Try it
Go through the entries, filter for the word "possible", and copy every line that has it.

Data for processing
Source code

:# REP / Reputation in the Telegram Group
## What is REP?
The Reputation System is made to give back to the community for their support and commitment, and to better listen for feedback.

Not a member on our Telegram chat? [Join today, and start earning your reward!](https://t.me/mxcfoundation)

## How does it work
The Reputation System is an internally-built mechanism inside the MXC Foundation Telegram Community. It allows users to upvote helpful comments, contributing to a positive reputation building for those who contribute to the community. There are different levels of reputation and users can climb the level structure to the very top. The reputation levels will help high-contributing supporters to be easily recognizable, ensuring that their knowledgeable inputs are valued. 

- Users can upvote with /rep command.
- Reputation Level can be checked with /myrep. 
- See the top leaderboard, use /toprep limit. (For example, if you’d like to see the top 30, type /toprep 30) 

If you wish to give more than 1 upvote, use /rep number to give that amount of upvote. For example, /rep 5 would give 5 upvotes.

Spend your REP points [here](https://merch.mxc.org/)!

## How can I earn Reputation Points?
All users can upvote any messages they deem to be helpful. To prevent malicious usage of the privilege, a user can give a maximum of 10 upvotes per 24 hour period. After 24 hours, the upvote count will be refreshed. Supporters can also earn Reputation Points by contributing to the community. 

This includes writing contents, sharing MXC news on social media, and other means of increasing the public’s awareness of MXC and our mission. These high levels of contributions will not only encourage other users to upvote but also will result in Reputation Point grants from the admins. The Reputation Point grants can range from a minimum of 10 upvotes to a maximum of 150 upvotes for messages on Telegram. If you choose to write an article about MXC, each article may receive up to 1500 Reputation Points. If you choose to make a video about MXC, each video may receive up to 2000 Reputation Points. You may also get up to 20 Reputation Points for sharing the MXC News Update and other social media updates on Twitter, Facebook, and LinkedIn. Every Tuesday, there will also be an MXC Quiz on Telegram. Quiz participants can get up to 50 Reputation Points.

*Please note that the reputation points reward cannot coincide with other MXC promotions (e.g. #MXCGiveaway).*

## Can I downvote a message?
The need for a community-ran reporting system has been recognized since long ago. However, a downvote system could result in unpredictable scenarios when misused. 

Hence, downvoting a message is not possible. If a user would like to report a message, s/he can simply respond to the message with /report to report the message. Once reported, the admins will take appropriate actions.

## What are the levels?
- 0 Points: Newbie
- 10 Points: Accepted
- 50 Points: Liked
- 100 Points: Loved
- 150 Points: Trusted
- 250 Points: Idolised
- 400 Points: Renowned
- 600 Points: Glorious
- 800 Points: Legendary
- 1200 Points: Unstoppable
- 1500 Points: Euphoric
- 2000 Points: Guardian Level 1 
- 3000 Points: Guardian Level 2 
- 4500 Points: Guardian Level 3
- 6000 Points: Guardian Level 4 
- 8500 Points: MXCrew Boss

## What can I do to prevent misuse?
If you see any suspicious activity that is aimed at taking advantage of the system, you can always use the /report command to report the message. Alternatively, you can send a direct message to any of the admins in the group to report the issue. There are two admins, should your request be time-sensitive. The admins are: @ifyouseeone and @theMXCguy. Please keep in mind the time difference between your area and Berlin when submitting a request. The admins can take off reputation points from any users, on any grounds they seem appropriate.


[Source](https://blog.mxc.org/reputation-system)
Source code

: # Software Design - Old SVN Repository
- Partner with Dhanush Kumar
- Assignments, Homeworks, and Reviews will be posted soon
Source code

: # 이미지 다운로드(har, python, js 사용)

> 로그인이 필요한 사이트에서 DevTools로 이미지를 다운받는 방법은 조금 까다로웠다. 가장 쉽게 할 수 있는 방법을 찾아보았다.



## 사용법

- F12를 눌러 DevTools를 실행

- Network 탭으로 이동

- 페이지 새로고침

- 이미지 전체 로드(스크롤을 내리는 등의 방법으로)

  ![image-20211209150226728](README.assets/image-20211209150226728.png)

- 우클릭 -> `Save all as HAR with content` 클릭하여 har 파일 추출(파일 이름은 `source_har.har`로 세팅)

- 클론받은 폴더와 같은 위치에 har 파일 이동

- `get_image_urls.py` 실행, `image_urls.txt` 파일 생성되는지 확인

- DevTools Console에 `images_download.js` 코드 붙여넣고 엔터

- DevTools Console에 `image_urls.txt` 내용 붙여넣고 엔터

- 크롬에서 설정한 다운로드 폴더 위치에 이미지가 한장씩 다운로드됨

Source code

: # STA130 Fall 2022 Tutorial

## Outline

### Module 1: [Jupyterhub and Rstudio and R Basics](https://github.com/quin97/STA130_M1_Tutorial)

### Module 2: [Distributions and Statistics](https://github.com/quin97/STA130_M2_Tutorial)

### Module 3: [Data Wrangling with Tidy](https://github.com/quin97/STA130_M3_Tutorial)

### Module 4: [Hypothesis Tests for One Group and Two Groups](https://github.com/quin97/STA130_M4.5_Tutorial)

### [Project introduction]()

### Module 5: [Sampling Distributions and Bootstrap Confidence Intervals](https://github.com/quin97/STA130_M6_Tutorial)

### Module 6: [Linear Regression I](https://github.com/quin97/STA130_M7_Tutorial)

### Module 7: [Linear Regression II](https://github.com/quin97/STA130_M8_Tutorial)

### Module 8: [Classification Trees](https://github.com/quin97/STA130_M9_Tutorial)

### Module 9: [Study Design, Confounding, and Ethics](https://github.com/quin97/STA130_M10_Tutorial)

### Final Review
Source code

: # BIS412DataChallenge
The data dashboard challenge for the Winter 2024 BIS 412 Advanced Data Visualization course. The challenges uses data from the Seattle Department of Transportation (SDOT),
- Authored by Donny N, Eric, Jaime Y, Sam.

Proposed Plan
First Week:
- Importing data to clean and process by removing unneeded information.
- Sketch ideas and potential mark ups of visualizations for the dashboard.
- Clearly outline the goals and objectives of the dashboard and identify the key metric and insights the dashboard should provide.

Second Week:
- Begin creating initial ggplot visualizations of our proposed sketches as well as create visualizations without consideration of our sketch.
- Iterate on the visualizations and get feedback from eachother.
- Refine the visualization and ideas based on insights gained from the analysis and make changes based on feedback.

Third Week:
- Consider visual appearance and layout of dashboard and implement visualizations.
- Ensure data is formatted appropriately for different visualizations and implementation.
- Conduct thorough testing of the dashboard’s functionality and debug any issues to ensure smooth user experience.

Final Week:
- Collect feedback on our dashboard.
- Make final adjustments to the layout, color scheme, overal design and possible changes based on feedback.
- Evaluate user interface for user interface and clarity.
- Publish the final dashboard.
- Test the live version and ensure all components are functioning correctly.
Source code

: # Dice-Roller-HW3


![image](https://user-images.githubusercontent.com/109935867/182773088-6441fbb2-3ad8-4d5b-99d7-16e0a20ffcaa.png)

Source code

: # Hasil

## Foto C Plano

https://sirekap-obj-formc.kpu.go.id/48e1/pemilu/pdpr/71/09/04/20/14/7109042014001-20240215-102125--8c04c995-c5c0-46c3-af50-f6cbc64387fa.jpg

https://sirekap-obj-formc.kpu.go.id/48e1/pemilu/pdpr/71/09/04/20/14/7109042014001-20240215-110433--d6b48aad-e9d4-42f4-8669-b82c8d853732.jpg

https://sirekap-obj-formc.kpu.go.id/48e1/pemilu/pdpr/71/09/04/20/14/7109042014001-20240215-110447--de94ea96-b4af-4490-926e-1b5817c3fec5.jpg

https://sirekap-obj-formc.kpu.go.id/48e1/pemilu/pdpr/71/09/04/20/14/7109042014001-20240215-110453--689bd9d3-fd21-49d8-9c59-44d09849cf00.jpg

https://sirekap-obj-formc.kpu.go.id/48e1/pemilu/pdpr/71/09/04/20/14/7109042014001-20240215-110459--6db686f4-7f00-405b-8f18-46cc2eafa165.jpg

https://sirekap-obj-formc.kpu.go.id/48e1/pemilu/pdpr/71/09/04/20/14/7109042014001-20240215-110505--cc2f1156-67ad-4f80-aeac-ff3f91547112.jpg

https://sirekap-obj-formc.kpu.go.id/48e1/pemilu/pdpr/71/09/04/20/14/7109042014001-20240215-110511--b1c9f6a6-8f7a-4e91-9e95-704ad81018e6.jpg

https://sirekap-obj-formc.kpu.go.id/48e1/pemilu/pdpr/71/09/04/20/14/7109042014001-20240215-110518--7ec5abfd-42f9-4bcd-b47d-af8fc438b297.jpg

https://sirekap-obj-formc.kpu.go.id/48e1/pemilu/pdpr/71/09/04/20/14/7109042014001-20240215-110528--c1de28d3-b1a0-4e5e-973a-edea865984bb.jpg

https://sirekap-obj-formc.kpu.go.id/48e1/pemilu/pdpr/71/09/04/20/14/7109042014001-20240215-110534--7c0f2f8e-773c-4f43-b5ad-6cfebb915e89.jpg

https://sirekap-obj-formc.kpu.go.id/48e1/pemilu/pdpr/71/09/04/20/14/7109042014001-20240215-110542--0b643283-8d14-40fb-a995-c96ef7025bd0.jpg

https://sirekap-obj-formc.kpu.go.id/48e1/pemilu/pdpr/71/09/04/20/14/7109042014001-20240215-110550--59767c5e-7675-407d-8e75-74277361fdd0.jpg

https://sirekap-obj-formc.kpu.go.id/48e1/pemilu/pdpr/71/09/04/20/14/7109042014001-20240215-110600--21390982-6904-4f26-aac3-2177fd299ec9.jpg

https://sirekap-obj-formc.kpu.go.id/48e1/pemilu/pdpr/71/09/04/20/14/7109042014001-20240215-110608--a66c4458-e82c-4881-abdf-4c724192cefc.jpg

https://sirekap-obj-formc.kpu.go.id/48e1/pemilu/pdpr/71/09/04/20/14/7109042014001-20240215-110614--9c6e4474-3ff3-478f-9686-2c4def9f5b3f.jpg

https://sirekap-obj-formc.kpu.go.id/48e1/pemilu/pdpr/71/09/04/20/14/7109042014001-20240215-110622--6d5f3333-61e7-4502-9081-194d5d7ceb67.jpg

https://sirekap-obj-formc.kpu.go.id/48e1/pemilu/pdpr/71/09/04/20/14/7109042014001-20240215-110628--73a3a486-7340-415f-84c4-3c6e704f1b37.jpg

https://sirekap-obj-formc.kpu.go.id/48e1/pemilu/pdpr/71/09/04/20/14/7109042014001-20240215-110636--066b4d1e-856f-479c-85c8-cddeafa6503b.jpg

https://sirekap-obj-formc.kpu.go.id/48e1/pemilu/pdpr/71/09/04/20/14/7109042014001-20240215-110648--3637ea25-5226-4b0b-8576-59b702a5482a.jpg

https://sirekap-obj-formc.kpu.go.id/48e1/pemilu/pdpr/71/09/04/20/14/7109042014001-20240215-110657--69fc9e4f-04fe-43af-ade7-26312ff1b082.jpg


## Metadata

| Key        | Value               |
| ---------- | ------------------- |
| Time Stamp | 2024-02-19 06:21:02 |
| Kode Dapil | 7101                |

Task answer
Hence, downvoting a message is not possible. If a user would like to report a message, s/he can simply respond to the message with /report to report the message. Once reported, the admins will take appropriate actions.
- Make final adjustments to the layout, color scheme, overal design and possible changes based on feedback.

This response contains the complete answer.